Thousands of people gathered in the capital Pretoria and in other cities on Wednesday ahead of the report’s publication, demanding his resignation. Police fired water cannon to disperse protesters.

The protesters, supporters of the Economic Freedom Fighters (EFF) party, had gathered outside Mr Zuma’s main administrative offices in Pretoria.

Opposition groups are also rallying in South Africa’s other major cities.

The president has been dogged by corruption allegations for more than a decade, but has repeatedly denied any wrongdoing.

Ms Madonsela investigated allegations that he let the wealthy Gupta family wield undue influence in his government.

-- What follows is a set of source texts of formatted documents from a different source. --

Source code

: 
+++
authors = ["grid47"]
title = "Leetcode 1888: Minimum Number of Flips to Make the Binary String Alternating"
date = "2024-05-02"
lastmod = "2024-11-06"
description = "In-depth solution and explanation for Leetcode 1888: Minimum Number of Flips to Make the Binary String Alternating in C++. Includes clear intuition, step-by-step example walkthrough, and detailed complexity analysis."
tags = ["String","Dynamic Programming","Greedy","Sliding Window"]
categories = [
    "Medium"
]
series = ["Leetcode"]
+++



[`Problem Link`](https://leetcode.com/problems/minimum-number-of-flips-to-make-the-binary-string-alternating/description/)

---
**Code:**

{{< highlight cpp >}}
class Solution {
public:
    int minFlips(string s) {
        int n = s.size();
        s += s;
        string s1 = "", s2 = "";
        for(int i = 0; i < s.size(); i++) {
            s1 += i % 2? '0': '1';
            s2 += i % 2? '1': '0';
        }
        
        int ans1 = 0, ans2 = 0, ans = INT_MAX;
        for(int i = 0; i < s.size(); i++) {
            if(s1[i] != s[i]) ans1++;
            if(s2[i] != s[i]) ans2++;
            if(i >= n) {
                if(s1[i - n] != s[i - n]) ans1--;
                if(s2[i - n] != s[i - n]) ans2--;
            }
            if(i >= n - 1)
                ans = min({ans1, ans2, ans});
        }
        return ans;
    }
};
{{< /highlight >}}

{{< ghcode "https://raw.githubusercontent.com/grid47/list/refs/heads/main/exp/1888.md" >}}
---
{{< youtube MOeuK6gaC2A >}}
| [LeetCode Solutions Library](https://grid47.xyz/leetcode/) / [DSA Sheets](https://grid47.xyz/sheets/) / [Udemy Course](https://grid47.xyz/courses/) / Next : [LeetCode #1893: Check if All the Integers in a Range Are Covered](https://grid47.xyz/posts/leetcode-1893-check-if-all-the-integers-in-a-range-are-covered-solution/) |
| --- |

The Guptas were accused of trying to nominate cabinet ministers in exchange for business favours.

Both Mr Zuma and the Gupta family have denied the allegation.

Mr Zuma’s bid to block the report’s release was challenged by opposition parties, which are now demanding that he pays their legal costs.

Thousands of opposition supporters have been rallying in Pretoria, shouting “Zuma must fall”.

Democratic Alliance (DA) leader Musi Maimane said state coffers were being “plundered” by “crooks”, but the “good guys” were winning in the battle to safeguard the democracy which emerged in South Africa at the end of minority rule in 1994.

“This is about letting Zuma, the Guptas and all their useful idiots know that their days are numbered,” Mr Maimane said.